0.7 1 Parlare molto e di cose frivole; parlare con leggerezza; raccontar fandonie. 1.1 Sost. Il far discorsi inconcludenti, vaneggiamento. 1.2 Comportarsi in modo leggero, burlare. [Con valenza pos.:] scherzare bonariamente; giocare, sollazzarsi con (qno). [Con valenza neg.:] prendersi gioco, beffarsi di (qsa o qno); schernire; ingannare. 1.3 Far chiacchiere malevole, biasimare. 2 Sost.
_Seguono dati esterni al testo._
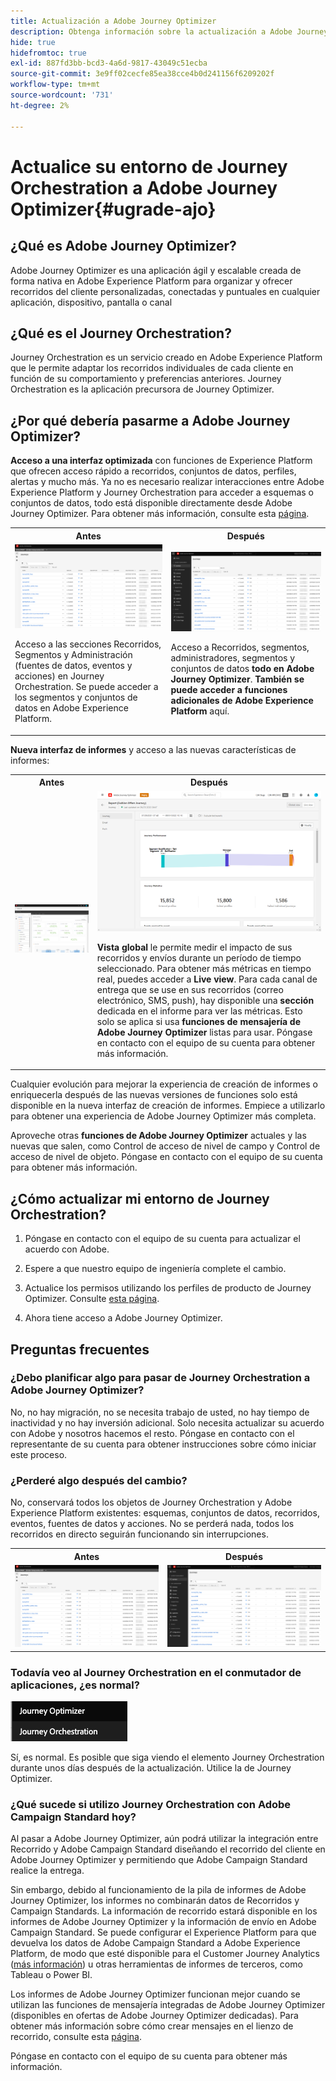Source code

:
 ```yaml
---
title: Actualización a Adobe Journey Optimizer
description: Obtenga información sobre la actualización a Adobe Journey Optimizer
hide: true
hidefromtoc: true
exl-id: 887fd3bb-bcd3-4a6d-9817-43049c51ecba
source-git-commit: 3e9ff02cecfe85ea38cce4b0d241156f6209202f
workflow-type: tm+mt
source-wordcount: '731'
ht-degree: 2%

---
```


# Actualice su entorno de Journey Orchestration a Adobe Journey Optimizer{#ugrade-ajo}

## ¿Qué es Adobe Journey Optimizer?

Adobe Journey Optimizer es una aplicación ágil y escalable creada de forma nativa en Adobe Experience Platform para organizar y ofrecer recorridos del cliente personalizadas, conectadas y puntuales en cualquier aplicación, dispositivo, pantalla o canal&#x200B;

## ¿Qué es el Journey Orchestration?

Journey Orchestration es un servicio creado en Adobe Experience Platform que le permite adaptar los recorridos individuales de cada cliente en función de su comportamiento y preferencias anteriores. Journey Orchestration es la aplicación precursora de Journey Optimizer.

## ¿Por qué debería pasarme a Adobe Journey Optimizer?

**Acceso a una interfaz optimizada** con funciones de Experience Platform que ofrecen acceso rápido a recorridos, conjuntos de datos, perfiles, alertas y mucho más. Ya no es necesario realizar interacciones entre Adobe Experience Platform y Journey Orchestration para acceder a esquemas o conjuntos de datos, todo está disponible directamente desde Adobe Journey Optimizer. Para obtener más información, consulte esta [página](https://experienceleague.adobe.com/docs/journey-optimizer/using/get-started/user-interface.html?lang=es).

<table>
<tr>
<th>Antes</th>
<th>Después</th>
</tr>
<tr>
<td><img src="../assets/migration-ajo-1.png"><p>Acceso a las secciones Recorridos, Segmentos y Administración (fuentes de datos, eventos y acciones) en Journey Orchestration. Se puede acceder a los segmentos y conjuntos de datos en Adobe Experience Platform. </p></td>
<td><img src="../assets/migration-ajo-2.png"><p>Acceso a Recorridos, segmentos, administradores, segmentos y conjuntos de datos <strong>todo en Adobe Journey Optimizer</strong>. <strong>También se puede acceder a funciones adicionales de Adobe Experience Platform</strong> aquí.</p></td>
</tr>
</table>

**Nueva interfaz de informes** y acceso a las nuevas características de informes:

<table>
<tr>
<th>Antes</th>
<th>Después</th>
</tr>
<tr>
<td><img src="../assets/migration-ajo-5.png"></td>
<td><img src="../assets/migration-ajo-6.png"><p><strong>Vista global</strong> le permite medir el impacto de sus recorridos y envíos durante un período de tiempo seleccionado. Para obtener más métricas en tiempo real, puedes acceder a <strong>Live view</strong>. Para cada canal de entrega que se use en sus recorridos (correo electrónico, SMS, push), hay disponible una <strong>sección</strong> dedicada en el informe para ver las métricas. Esto solo se aplica si usa <strong>funciones de mensajería de Adobe Journey Optimizer</strong> listas para usar. Póngase en contacto con el equipo de su cuenta para obtener más información.</p></td>
</tr>
</table>

Cualquier evolución para mejorar la experiencia de creación de informes o enriquecerla después de las nuevas versiones de funciones solo está disponible en la nueva interfaz de creación de informes. Empiece a utilizarlo para obtener una experiencia de Adobe Journey Optimizer más completa.

Aproveche otras **funciones de Adobe Journey Optimizer** actuales y las nuevas que salen, como Control de acceso de nivel de campo y Control de acceso de nivel de objeto. Póngase en contacto con el equipo de su cuenta para obtener más información.

## ¿Cómo actualizar mi entorno de Journey Orchestration?

1. Póngase en contacto con el equipo de su cuenta para actualizar el acuerdo con Adobe.

1. Espere a que nuestro equipo de ingeniería complete el cambio.

1. Actualice los permisos utilizando los perfiles de producto de Journey Optimizer. Consulte [esta página](https://experienceleague.adobe.com/docs/journey-optimizer/using/administration/ootb-product-profiles.html?lang=es).

1. Ahora tiene acceso a Adobe Journey Optimizer.

## Preguntas frecuentes

### ¿Debo planificar algo para pasar de Journey Orchestration a Adobe Journey Optimizer?

No, no hay migración, no se necesita trabajo de usted, no hay tiempo de inactividad y no hay inversión adicional. Solo necesita actualizar su acuerdo con Adobe y nosotros hacemos el resto. Póngase en contacto con el representante de su cuenta para obtener instrucciones sobre cómo iniciar este proceso.

### ¿Perderé algo después del cambio?

No, conservará todos los objetos de Journey Orchestration y Adobe Experience Platform existentes: esquemas, conjuntos de datos, recorridos, eventos, fuentes de datos y acciones. No se perderá nada, todos los recorridos en directo seguirán funcionando sin interrupciones.

<table>
<tr>
<th>Antes</th>
<th>Después</th>
</tr>
<tr>
<td><img src="../assets/migration-ajo-7.png"></td>
<td><img src="../assets/migration-ajo-8.png"></td>
</tr>
</table>

### Todavía veo al Journey Orchestration en el conmutador de aplicaciones, ¿es normal?

![](../assets/migration-ajo-9.png)

Sí, es normal. Es posible que siga viendo el elemento Journey Orchestration durante unos días después de la actualización. Utilice la de Journey Optimizer.

### ¿Qué sucede si utilizo Journey Orchestration con Adobe Campaign Standard hoy?

Al pasar a Adobe Journey Optimizer, aún podrá utilizar la integración entre Recorrido y Adobe Campaign Standard diseñando el recorrido del cliente en Adobe Journey Optimizer y permitiendo que Adobe Campaign Standard realice la entrega.

Sin embargo, debido al funcionamiento de la pila de informes de Adobe Journey Optimizer, los informes no combinarán datos de Recorridos y Campaign Standards. La información de recorrido estará disponible en los informes de Adobe Journey Optimizer y la información de envío en Adobe Campaign Standard. Se puede configurar el Experience Platform para que devuelva los datos de Adobe Campaign Standard a Adobe Experience Platform, de modo que esté disponible para el Customer Journey Analytics ([más información](https://business.adobe.com/products/experience-platform/customer-journey-analytics.html)) u otras herramientas de informes de terceros, como Tableau o Power BI.

Los informes de Adobe Journey Optimizer funcionan mejor cuando se utilizan las funciones de mensajería integradas de Adobe Journey Optimizer (disponibles en ofertas de Adobe Journey Optimizer dedicadas). Para obtener más información sobre cómo crear mensajes en el lienzo de recorrido, consulte esta [página](https://experienceleague.adobe.com/docs/journey-optimizer/using/messages/messages-in-journeys.html?lang=es).

Póngase en contacto con el equipo de su cuenta para obtener más información.
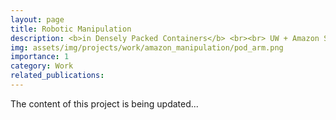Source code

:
 ```yaml
---
layout: page
title: Robotic Manipulation
description: <b>in Densely Packed Containers</b> <br><br> UW + Amazon Science Hub
img: assets/img/projects/work/amazon_manipulation/pod_arm.png
importance: 1
category: Work
related_publications: 
---
```

The content of this project is being updated...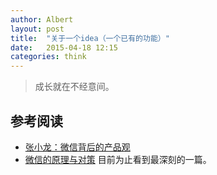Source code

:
 ```yaml
---
author: Albert
layout: post
title:  "关于一个idea（一个已有的功能）"
date:   2015-04-18 12:15
categories: think
---
```


> 成长就在不经意间。 

参考阅读
--------

* [张小龙：微信背后的产品观](http://www.huxiu.com/article/2067/1.html)
* [微信的原理与对策](https://wp-awesome.rhcloud.com/2013/08/19/weixin/) 目前为止看到最深刻的一篇。
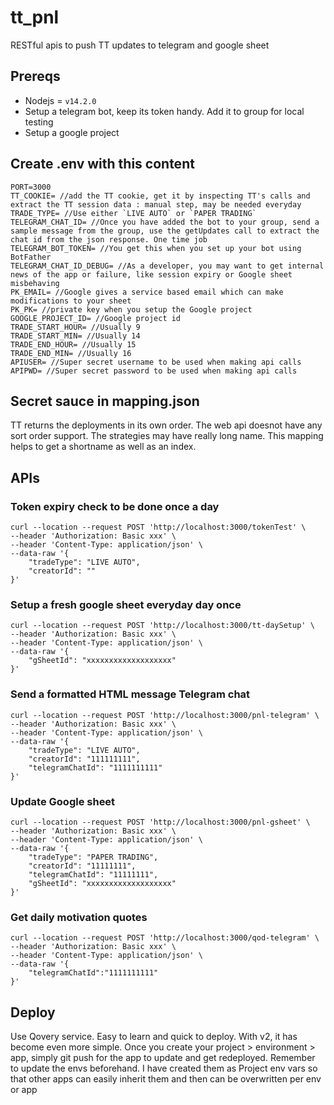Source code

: # tt_pnl
RESTful apis to push TT updates to telegram and google sheet

## Prereqs
* Nodejs = `v14.2.0`
* Setup a telegram bot, keep its token handy. Add it to group for local testing
* Setup a google project

## Create .env with this content

```
PORT=3000
TT_COOKIE= //add the TT cookie, get it by inspecting TT's calls and extract the TT session data : manual step, may be needed everyday
TRADE_TYPE= //Use either `LIVE AUTO` or `PAPER TRADING`
TELEGRAM_CHAT_ID= //Once you have added the bot to your group, send a sample message from the group, use the getUpdates call to extract the chat id from the json response. One time job
TELEGRAM_BOT_TOKEN= //You get this when you set up your bot using BotFather
TELEGRAM_CHAT_ID_DEBUG= //As a developer, you may want to get internal news of the app or failure, like session expiry or Google sheet misbehaving
PK_EMAIL= //Google gives a service based email which can make modifications to your sheet
PK_PK= //private key when you setup the Google project
GOOGLE_PROJECT_ID= //Google project id
TRADE_START_HOUR= //Usually 9
TRADE_START_MIN= //Usually 14
TRADE_END_HOUR= //Usually 15
TRADE_END_MIN= //Usually 16
APIUSER= //Super secret username to be used when making api calls
APIPWD= //Super secret password to be used when making api calls
```

## Secret sauce in mapping.json
TT returns the deployments in its own order. The web api doesnot have any sort order support. The strategies may have really long name. This mapping helps to get a shortname as well as an index.

## APIs

### Token expiry check to be done once a day
```
curl --location --request POST 'http://localhost:3000/tokenTest' \
--header 'Authorization: Basic xxx' \
--header 'Content-Type: application/json' \
--data-raw '{
    "tradeType": "LIVE AUTO",
    "creatorId": ""
}'
```

### Setup a fresh google sheet everyday day once
```
curl --location --request POST 'http://localhost:3000/tt-daySetup' \
--header 'Authorization: Basic xxx' \
--header 'Content-Type: application/json' \
--data-raw '{
    "gSheetId": "xxxxxxxxxxxxxxxxxxx"
}'
```

### Send a formatted HTML message Telegram chat
```
curl --location --request POST 'http://localhost:3000/pnl-telegram' \
--header 'Authorization: Basic xxx' \
--header 'Content-Type: application/json' \
--data-raw '{
    "tradeType": "LIVE AUTO",
    "creatorId": "111111111",
    "telegramChatId": "1111111111"
}'
```

### Update Google sheet
```
curl --location --request POST 'http://localhost:3000/pnl-gsheet' \
--header 'Authorization: Basic xxx' \
--header 'Content-Type: application/json' \
--data-raw '{
    "tradeType": "PAPER TRADING",
    "creatorId": "11111111",
    "telegramChatId": "11111111",
    "gSheetId": "xxxxxxxxxxxxxxxxxxx"
}'
```

### Get daily motivation quotes
```
curl --location --request POST 'http://localhost:3000/qod-telegram' \
--header 'Authorization: Basic xxx' \
--header 'Content-Type: application/json' \
--data-raw '{
    "telegramChatId":"1111111111"
}'
```

## Deploy
Use Qovery service. Easy to learn and quick to deploy.
With v2, it has become even more simple. Once you create your project > environment > app, simply git push for the app to update and get redeployed.
Remember to update the envs beforehand. I have created them as Project env vars so that other apps can easily inherit them and then can be overwritten per env or app 
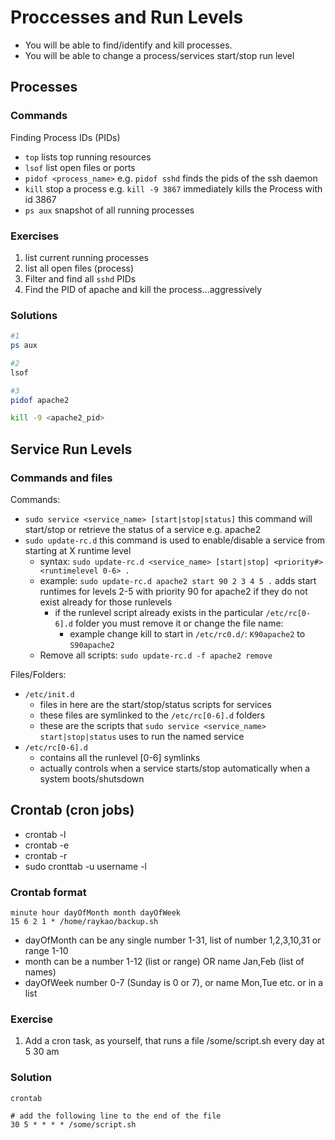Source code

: # Proccesses and Run Levels

- You will be able to find/identify and kill processes.
- You will be able to change a process/services start/stop run level

## Processes

### Commands
Finding Process IDs (PIDs)
- ```top``` lists top running resources
- ```lsof``` list open files or ports
- ```pidof <process_name>``` e.g. ```pidof sshd``` finds the pids of the ssh daemon
- ```kill``` stop a process e.g. ```kill -9 3867``` immediately kills the Process with id 3867
- ```ps aux``` snapshot of all running processes

### Exercises
1. list current running processes
2. list all open files (process)
3. Filter and find all ```sshd``` PIDs
4. Find the PID of apache and kill the process...aggressively

### Solutions
```bash
#1
ps aux

#2
lsof

#3
pidof apache2

kill -9 <apache2_pid>
```

## Service Run Levels

### Commands and files
Commands:
- ```sudo service <service_name> [start|stop|status]``` this command will start/stop or retrieve the status of a service e.g. apache2
- ```sudo update-rc.d``` this command is used to enable/disable a service from starting at X runtime level
    - syntax: ```sudo update-rc.d <service_name> [start|stop] <priority#> <runtimelevel 0-6> .```
    - example: ```sudo update-rc.d apache2 start 90 2 3 4 5 .``` adds start runtimes for levels 2-5 with priority 90 for apache2 if they do not exist already for those runlevels
        - if the runlevel script already exists in the particular ```/etc/rc[0-6].d``` folder you must remove it or change the file name:
            - example change kill to start in ```/etc/rc0.d/```: ```K90apache2``` to ```S90apache2```
    - Remove all scripts: ```sudo update-rc.d -f apache2 remove```

Files/Folders:
- ```/etc/init.d```
    - files in here are the start/stop/status scripts for services
    - these files are symlinked to the ```/etc/rc[0-6].d``` folders
    - these are the scripts that ```sudo service <service_name> start|stop|status``` uses to run the named service
- ```/etc/rc[0-6].d```
    - contains all the runlevel [0-6] symlinks
    - actually controls when a service starts/stop automatically when a system boots/shutsdown


## Crontab (cron jobs)
- crontab -l
- crontab -e
- crontab -r
- sudo cronttab -u username -l

### Crontab format
```
minute hour dayOfMonth month dayOfWeek
15 6 2 1 * /home/raykao/backup.sh
```
- dayOfMonth can be any single number 1-31, list of number 1,2,3,10,31 or range 1-10
- month can be a number 1-12 (list or range) OR name Jan,Feb (list of names)
- dayOfWeek number 0-7 (Sunday is 0 or 7), or name Mon,Tue etc. or in a list


### Exercise
1. Add a cron task, as yourself, that runs a file /some/script.sh every day at 5 30 am


### Solution
```
crontab

# add the following line to the end of the file
30 5 * * * * /some/script.sh
```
Insieme degli atti lusinghieri, vezzo; leggiadria, grazia. 3 Parlare rumoreggiando, gridare.

0.8 Rossella Mosti 04.09.2002.

1 Parlare molto e di cose frivole; parlare con leggerezza; raccontar fandonie.

[1] Fr. da Barberino, Regg., 1318-20 (tosc.), pt. 2, cap. 8.28, pag. 62: Elgli è scritto, che breve oratione / È quella che 'l Cielo passa; / Folle èe chi dunqua in pur cianciar s'allassa.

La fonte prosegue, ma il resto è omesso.